**Exercise goal**
Work out how many lines in the listing below include the word "googlescholar". Give nothing but the number.

**Task inputs**
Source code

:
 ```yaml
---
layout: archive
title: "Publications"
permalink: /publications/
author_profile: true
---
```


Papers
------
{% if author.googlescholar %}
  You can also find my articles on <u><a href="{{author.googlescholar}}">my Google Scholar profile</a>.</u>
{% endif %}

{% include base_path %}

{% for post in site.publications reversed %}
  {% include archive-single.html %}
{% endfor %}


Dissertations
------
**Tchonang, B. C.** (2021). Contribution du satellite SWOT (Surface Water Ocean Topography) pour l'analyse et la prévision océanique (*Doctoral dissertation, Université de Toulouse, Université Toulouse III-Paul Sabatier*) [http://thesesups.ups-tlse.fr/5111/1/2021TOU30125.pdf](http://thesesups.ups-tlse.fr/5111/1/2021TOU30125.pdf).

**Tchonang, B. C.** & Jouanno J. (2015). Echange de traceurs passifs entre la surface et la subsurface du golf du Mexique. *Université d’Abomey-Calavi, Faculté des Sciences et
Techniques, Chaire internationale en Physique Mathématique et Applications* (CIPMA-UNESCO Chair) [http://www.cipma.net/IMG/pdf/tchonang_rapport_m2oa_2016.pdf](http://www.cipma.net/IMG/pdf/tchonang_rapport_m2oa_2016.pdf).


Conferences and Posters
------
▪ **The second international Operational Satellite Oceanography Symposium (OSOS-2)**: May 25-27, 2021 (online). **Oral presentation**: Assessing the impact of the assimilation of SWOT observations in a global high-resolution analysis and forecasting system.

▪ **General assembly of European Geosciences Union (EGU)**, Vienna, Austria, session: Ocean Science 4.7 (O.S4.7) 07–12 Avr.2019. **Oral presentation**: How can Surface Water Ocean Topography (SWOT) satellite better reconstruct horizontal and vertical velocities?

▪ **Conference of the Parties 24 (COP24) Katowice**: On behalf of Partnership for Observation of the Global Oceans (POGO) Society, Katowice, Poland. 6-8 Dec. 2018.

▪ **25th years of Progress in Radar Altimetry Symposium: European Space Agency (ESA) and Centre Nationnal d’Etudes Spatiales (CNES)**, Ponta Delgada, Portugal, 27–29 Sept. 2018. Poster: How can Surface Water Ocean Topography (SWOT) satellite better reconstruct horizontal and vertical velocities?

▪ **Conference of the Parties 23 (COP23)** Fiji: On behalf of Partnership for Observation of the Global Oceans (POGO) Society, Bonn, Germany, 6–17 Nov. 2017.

**Exercise solution**
2